INFORMATION SHOWN:
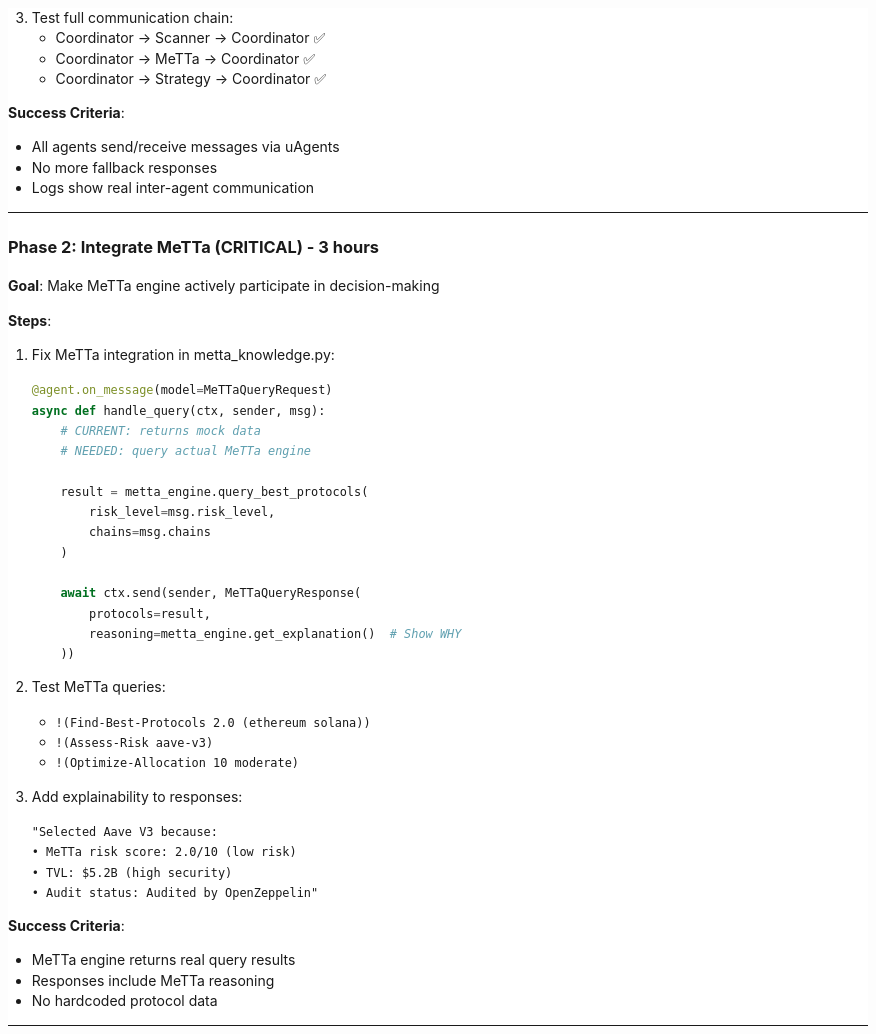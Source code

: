3. Test full communication chain:
   - Coordinator → Scanner → Coordinator ✅
   - Coordinator → MeTTa → Coordinator ✅
   - Coordinator → Strategy → Coordinator ✅

**Success Criteria**:
- All agents send/receive messages via uAgents
- No more fallback responses
- Logs show real inter-agent communication

---

### Phase 2: Integrate MeTTa (CRITICAL) - 3 hours

**Goal**: Make MeTTa engine actively participate in decision-making

**Steps**:
1. Fix MeTTa integration in metta_knowledge.py:
   ```python
   @agent.on_message(model=MeTTaQueryRequest)
   async def handle_query(ctx, sender, msg):
       # CURRENT: returns mock data
       # NEEDED: query actual MeTTa engine

       result = metta_engine.query_best_protocols(
           risk_level=msg.risk_level,
           chains=msg.chains
       )

       await ctx.send(sender, MeTTaQueryResponse(
           protocols=result,
           reasoning=metta_engine.get_explanation()  # Show WHY
       ))
   ```

2. Test MeTTa queries:
   - `!(Find-Best-Protocols 2.0 (ethereum solana))`
   - `!(Assess-Risk aave-v3)`
   - `!(Optimize-Allocation 10 moderate)`

3. Add explainability to responses:
   ```
   "Selected Aave V3 because:
   • MeTTa risk score: 2.0/10 (low risk)
   • TVL: $5.2B (high security)
   • Audit status: Audited by OpenZeppelin"
   ```

**Success Criteria**:
- MeTTa engine returns real query results
- Responses include MeTTa reasoning
- No hardcoded protocol data

---
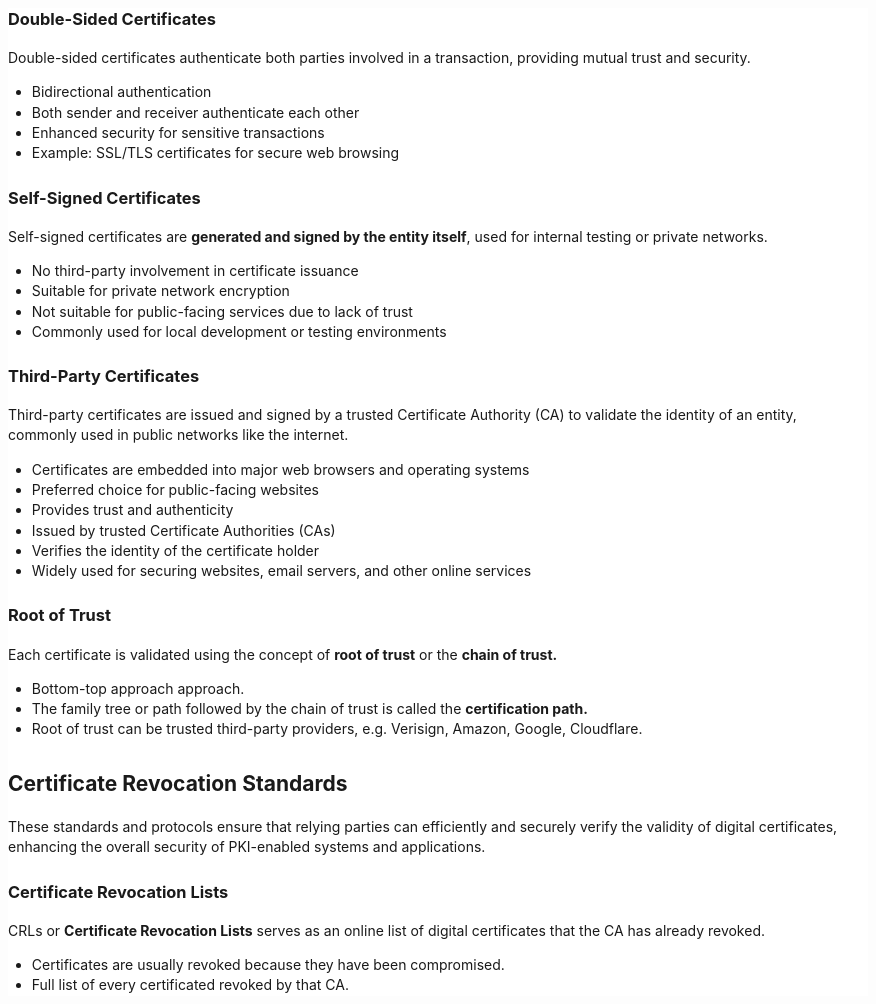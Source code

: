 ### Double-Sided Certificates

Double-sided certificates authenticate both parties involved in a transaction, providing mutual trust and security.

- Bidirectional authentication
- Both sender and receiver authenticate each other
- Enhanced security for sensitive transactions
- Example: SSL/TLS certificates for secure web browsing

### Self-Signed Certificates

Self-signed certificates are **generated and signed by the entity itself**, used for internal testing or private networks.

- No third-party involvement in certificate issuance
- Suitable for private network encryption
- Not suitable for public-facing services due to lack of trust
- Commonly used for local development or testing environments

### Third-Party Certificates

Third-party certificates are issued and signed by a trusted Certificate Authority (CA) to validate the identity of an entity, commonly used in public networks like the internet.

- Certificates are embedded into major web browsers and operating systems
- Preferred choice for public-facing websites
- Provides trust and authenticity
- Issued by trusted Certificate Authorities (CAs)
- Verifies the identity of the certificate holder
- Widely used for securing websites, email servers, and other online services

### Root of Trust 

Each certificate is validated using the concept of **root of trust** or the **chain of trust.**

- Bottom-top approach approach.
- The family tree or path followed by the chain of trust is called the **certification path.**
- Root of trust can be trusted third-party providers, e.g. Verisign, Amazon, Google, Cloudflare.

## Certificate Revocation Standards 

These standards and protocols ensure that relying parties can efficiently and securely verify the validity of digital certificates, enhancing the overall security of PKI-enabled systems and applications.

### Certificate Revocation Lists

CRLs or **Certificate Revocation Lists** serves as an online list of digital certificates that the CA has already revoked.

- Certificates are usually revoked because they have been compromised.
- Full list of every certificated revoked by that CA.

DIRECTIONS: From the records given above, reproduce all text exactly and exclude each picture.

RESULT FOR THIS EXERCISE:
Source code

:3. Test full communication chain:
   - Coordinator → Scanner → Coordinator ✅
   - Coordinator → MeTTa → Coordinator ✅
   - Coordinator → Strategy → Coordinator ✅

**Success Criteria**:
- All agents send/receive messages via uAgents
- No more fallback responses
- Logs show real inter-agent communication

---

### Phase 2: Integrate MeTTa (CRITICAL) - 3 hours

**Goal**: Make MeTTa engine actively participate in decision-making

**Steps**:
1. Fix MeTTa integration in metta_knowledge.py:
   ```python
   @agent.on_message(model=MeTTaQueryRequest)
   async def handle_query(ctx, sender, msg):
       # CURRENT: returns mock data
       # NEEDED: query actual MeTTa engine

       result = metta_engine.query_best_protocols(
           risk_level=msg.risk_level,
           chains=msg.chains
       )

       await ctx.send(sender, MeTTaQueryResponse(
           protocols=result,
           reasoning=metta_engine.get_explanation()  # Show WHY
       ))
   ```

2. Test MeTTa queries:
   - `!(Find-Best-Protocols 2.0 (ethereum solana))`
   - `!(Assess-Risk aave-v3)`
   - `!(Optimize-Allocation 10 moderate)`

3. Add explainability to responses:
   ```
   "Selected Aave V3 because:
   • MeTTa risk score: 2.0/10 (low risk)
   • TVL: $5.2B (high security)
   • Audit status: Audited by OpenZeppelin"
   ```

**Success Criteria**:
- MeTTa engine returns real query results
- Responses include MeTTa reasoning
- No hardcoded protocol data

---
Source code

: ### Double-Sided Certificates

Double-sided certificates authenticate both parties involved in a transaction, providing mutual trust and security.

- Bidirectional authentication
- Both sender and receiver authenticate each other
- Enhanced security for sensitive transactions
- Example: SSL/TLS certificates for secure web browsing

### Self-Signed Certificates

Self-signed certificates are **generated and signed by the entity itself**, used for internal testing or private networks.

- No third-party involvement in certificate issuance
- Suitable for private network encryption
- Not suitable for public-facing services due to lack of trust
- Commonly used for local development or testing environments

### Third-Party Certificates

Third-party certificates are issued and signed by a trusted Certificate Authority (CA) to validate the identity of an entity, commonly used in public networks like the internet.

- Certificates are embedded into major web browsers and operating systems
- Preferred choice for public-facing websites
- Provides trust and authenticity
- Issued by trusted Certificate Authorities (CAs)
- Verifies the identity of the certificate holder
- Widely used for securing websites, email servers, and other online services

### Root of Trust 

Each certificate is validated using the concept of **root of trust** or the **chain of trust.**

- Bottom-top approach approach.
- The family tree or path followed by the chain of trust is called the **certification path.**
- Root of trust can be trusted third-party providers, e.g. Verisign, Amazon, Google, Cloudflare.

## Certificate Revocation Standards 

These standards and protocols ensure that relying parties can efficiently and securely verify the validity of digital certificates, enhancing the overall security of PKI-enabled systems and applications.

### Certificate Revocation Lists

CRLs or **Certificate Revocation Lists** serves as an online list of digital certificates that the CA has already revoked.

- Certificates are usually revoked because they have been compromised.
- Full list of every certificated revoked by that CA.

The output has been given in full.